Neighbors said it is the party house on the block.

Chicago Police Superintendent David Brown said they believe there was a party going on when the shooting happened.

"There's been several calls there for disturbances," he said.

No guns were found in the house, but police did find shell casings and a high-capacity magazine for a gun inside the house.

"There are way too many guns in the wrong hands in this city and across this country," Brown said.

Focusing on the illegal gun issue in Chicago is something Mayor Lori Lightfoot addressed, in connection to the incident as well.

"It tells us we still have much work to do in our mission to end gun violence here in Chicago," Lightfoot said.

This incident came days after another mass shooting in Chatham Saturday, where a mother was killed and nine others wounded.

"This is crazy. Why do people have to keep on shooting and killing people? For what?" Michelle said.

Until police know more about what happened, extra patrols will be in the area.

But there have been no arrests as they continue to investigate the mass shooting.

Meanwhile, Englewood community leader and activist Asiaha Butler is focused on another issue - summer safety. A preventive community policing plan we've heard so much about from the mayor and CPD involves plans to flood the city's most violent neighborhoods with resources and help, but Butler said Englewood has not seen anything yet.

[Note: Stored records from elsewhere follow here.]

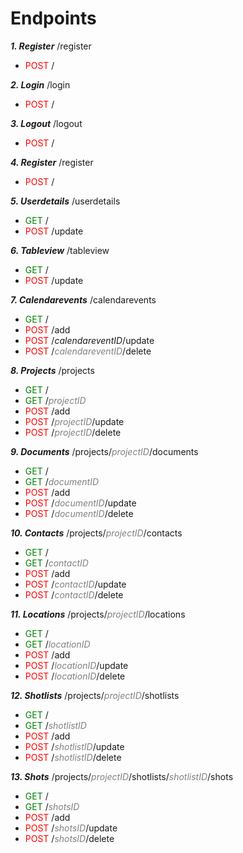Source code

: # **Endpoints**

***1. Register*** /register
* <span style="color:red">POST</span> /

***2. Login*** /login
* <span style="color:red">POST</span> /

***3. Logout*** /logout
* <span style="color:red">POST</span> /

***4. Register*** /register
* <span style="color:red">POST</span> /

***5. Userdetails*** /userdetails
* <span style="color:green">GET</span> /
* <span style="color:red">POST</span> /update

***6. Tableview*** /tableview
* <span style="color:green">GET</span> /
* <span style="color:red"> POST</span> /update

***7. Calendarevents*** /calendarevents
* <span style="color:green">GET</span> /
* <span style="color:red">POST</span> /add
* <span style="color:red">POST</span> /*calendareventID*/update
* <span style="color:red">POST</span> /<span style="color:grey">*calendareventID*</span>/delete

***8. Projects*** /projects
* <span style="color:green">GET</span> /
* <span style="color:green">GET</span> /<span style="color:grey">*projectID*</span>
* <span style="color:red">POST</span> /add
* <span style="color:red">POST</span> /<span style="color:grey">*projectID*</span>/update
* <span style="color:red">POST</span> /<span style="color:grey">*projectID*</span>/delete

***9. Documents*** /projects/<span style="color:grey">*projectID*</span>/documents
* <span style="color:green">GET</span> /
* <span style="color:green">GET</span> /<span style="color:grey">*documentID*</span>
* <span style="color:red">POST</span> /add
* <span style="color:red">POST</span> /<span style="color:grey">*documentID*</span>/update
* <span style="color:red">POST</span> /<span style="color:grey">*documentID*</span>/delete

***10. Contacts*** /projects/<span style="color:grey">*projectID*</span>/contacts
* <span style="color:green">GET</span> /
* <span style="color:green">GET</span> /<span style="color:grey">*contactID*</span>
* <span style="color:red">POST</span> /add
* <span style="color:red">POST</span> /<span style="color:grey">*contactID*</span>/update
* <span style="color:red">POST</span> /<span style="color:grey">*contactID*</span>/delete

***11. Locations*** /projects/<span style="color:grey">*projectID*</span>/locations
* <span style="color:green">GET</span> /
* <span style="color:green">GET</span> /<span style="color:grey">*locationID*</span>
* <span style="color:red">POST</span> /add
* <span style="color:red">POST</span> /<span style="color:grey">*locationID*</span>/update
* <span style="color:red">POST</span> /<span style="color:grey">*locationID*</span>/delete

***12. Shotlists*** /projects/<span style="color:grey">*projectID*</span>/shotlists
* <span style="color:green">GET</span> /
* <span style="color:green">GET</span> /<span style="color:grey">*shotlistID*</span>
* <span style="color:red">POST</span> /add
* <span style="color:red">POST</span> /<span style="color:grey">*shotlistID*</span>/update
* <span style="color:red">POST</span> /<span style="color:grey">*shotlistID*</span>/delete

***13. Shots*** /projects/<span style="color:grey">*projectID*</span>/shotlists/<span style="color:grey">*shotlistID*</span>/shots
* <span style="color:green">GET</span> /
* <span style="color:green">GET</span> /<span style="color:grey">*shotsID*</span>
* <span style="color:red">POST</span> /add
* <span style="color:red">POST</span> /<span style="color:grey">*shotsID*</span>/update
* <span style="color:red">POST</span> /<span style="color:grey">*shotsID*</span>/delete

"Being here today, we haven't seen or witnessed it yet," she said. "So what is being deployed or what is happening differently?"

She's calling for something different - for foot patrols and real community engagement. The Englewood (7th) District is one of the police districts that sees the most shootings in the city, and now this mass shooting has happened.

"We need the police, the community, everybody working together to really identify here trouble buildings and trouble gatherings," Butler said.